→ Listed records
· · ·

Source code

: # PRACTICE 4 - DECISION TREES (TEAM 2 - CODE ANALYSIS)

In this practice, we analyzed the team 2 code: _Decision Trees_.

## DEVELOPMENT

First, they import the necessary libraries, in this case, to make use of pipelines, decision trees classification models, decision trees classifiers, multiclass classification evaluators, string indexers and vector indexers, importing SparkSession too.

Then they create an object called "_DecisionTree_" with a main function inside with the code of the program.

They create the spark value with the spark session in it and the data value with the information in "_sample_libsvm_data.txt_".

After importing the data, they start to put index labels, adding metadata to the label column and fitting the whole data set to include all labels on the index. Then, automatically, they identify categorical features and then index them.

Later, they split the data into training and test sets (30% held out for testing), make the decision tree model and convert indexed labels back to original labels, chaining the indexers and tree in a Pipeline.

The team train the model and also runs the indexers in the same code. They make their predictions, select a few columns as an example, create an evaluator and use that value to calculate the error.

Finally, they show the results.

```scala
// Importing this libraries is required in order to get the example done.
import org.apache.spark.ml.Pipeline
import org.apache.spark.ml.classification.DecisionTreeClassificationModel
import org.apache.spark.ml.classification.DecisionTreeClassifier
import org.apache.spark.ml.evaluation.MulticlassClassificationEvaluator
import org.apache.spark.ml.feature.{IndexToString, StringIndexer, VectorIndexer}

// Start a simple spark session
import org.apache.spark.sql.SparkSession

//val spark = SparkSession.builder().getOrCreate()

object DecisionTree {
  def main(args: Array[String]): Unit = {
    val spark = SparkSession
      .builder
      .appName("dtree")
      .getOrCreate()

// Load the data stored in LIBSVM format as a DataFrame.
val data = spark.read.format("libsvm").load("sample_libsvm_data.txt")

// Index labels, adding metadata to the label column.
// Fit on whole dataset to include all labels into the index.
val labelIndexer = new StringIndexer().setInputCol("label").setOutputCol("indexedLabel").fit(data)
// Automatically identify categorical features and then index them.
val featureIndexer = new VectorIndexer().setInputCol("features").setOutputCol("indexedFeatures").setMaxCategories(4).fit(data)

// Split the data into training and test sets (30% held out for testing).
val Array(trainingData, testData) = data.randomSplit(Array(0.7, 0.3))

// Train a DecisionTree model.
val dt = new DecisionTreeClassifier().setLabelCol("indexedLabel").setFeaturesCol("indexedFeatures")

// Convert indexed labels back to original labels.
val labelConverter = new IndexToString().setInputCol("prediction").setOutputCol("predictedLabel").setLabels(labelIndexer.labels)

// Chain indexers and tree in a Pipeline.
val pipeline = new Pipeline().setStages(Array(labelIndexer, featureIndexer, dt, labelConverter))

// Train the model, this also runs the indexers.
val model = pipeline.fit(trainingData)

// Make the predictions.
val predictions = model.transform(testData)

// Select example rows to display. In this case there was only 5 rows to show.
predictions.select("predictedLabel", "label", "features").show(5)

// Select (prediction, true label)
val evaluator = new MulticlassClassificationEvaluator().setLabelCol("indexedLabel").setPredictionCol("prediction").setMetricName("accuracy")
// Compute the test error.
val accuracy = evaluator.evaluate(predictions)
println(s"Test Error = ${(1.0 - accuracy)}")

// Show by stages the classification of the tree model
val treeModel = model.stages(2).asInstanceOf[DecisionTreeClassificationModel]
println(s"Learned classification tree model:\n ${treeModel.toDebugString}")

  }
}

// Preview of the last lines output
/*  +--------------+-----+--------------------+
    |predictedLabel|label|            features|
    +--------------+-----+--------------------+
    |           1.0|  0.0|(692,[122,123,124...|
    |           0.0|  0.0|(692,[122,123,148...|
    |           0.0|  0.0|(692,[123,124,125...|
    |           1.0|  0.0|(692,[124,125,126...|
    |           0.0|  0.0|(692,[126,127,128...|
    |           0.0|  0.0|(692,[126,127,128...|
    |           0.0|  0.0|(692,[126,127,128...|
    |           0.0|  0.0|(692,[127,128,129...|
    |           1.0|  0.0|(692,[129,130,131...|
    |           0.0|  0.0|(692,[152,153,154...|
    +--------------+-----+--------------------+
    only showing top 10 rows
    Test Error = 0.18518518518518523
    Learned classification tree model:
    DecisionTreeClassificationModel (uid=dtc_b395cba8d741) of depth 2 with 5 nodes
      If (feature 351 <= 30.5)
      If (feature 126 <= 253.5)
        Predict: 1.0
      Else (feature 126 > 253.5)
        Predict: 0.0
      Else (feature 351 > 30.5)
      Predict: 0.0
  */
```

· · ·

→ The problem
Above are the records. Identify each line that contains the word "original".

→ Task solution
Later, they split the data into training and test sets (30% held out for testing), make the decision tree model and convert indexed labels back to original labels, chaining the indexers and tree in a Pipeline.
// Convert indexed labels back to original labels.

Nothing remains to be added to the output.